## WHAT IS NEEDED
Lines containing "Description" should be pulled from the material below.

• • • •

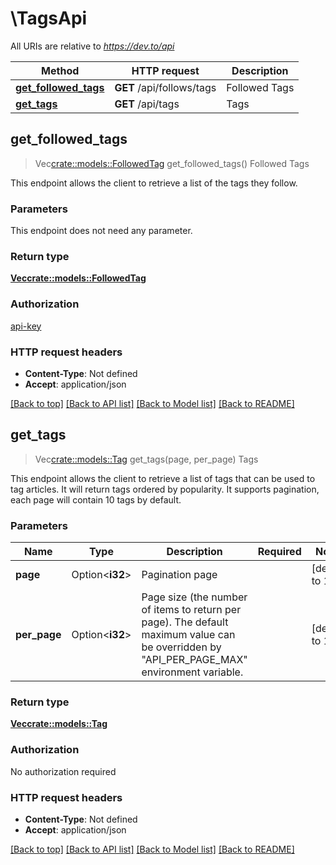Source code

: # \TagsApi

All URIs are relative to *https://dev.to/api*

Method | HTTP request | Description
------------- | ------------- | -------------
[**get_followed_tags**](TagsApi.md#get_followed_tags) | **GET** /api/follows/tags | Followed Tags
[**get_tags**](TagsApi.md#get_tags) | **GET** /api/tags | Tags



## get_followed_tags

> Vec<crate::models::FollowedTag> get_followed_tags()
Followed Tags

This endpoint allows the client to retrieve a list of the tags they follow.

### Parameters

This endpoint does not need any parameter.

### Return type

[**Vec<crate::models::FollowedTag>**](FollowedTag.md)

### Authorization

[api-key](../README.md#api-key)

### HTTP request headers

- **Content-Type**: Not defined
- **Accept**: application/json

[[Back to top]](#) [[Back to API list]](../README.md#documentation-for-api-endpoints) [[Back to Model list]](../README.md#documentation-for-models) [[Back to README]](../README.md)


## get_tags

> Vec<crate::models::Tag> get_tags(page, per_page)
Tags

This endpoint allows the client to retrieve a list of tags that can be used to tag articles.  It will return tags ordered by popularity.  It supports pagination, each page will contain 10 tags by default.

### Parameters


Name | Type | Description  | Required | Notes
------------- | ------------- | ------------- | ------------- | -------------
**page** | Option<**i32**> | Pagination page |  |[default to 1]
**per_page** | Option<**i32**> | Page size (the number of items to return per page). The default maximum value can be overridden by \"API_PER_PAGE_MAX\" environment variable. |  |[default to 10]

### Return type

[**Vec<crate::models::Tag>**](Tag.md)

### Authorization

No authorization required

### HTTP request headers

- **Content-Type**: Not defined
- **Accept**: application/json

[[Back to top]](#) [[Back to API list]](../README.md#documentation-for-api-endpoints) [[Back to Model list]](../README.md#documentation-for-models) [[Back to README]](../README.md)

• • • •

## ANSWER TO THIS EXERCISE
Method | HTTP request | Description
Name | Type | Description  | Required | Notes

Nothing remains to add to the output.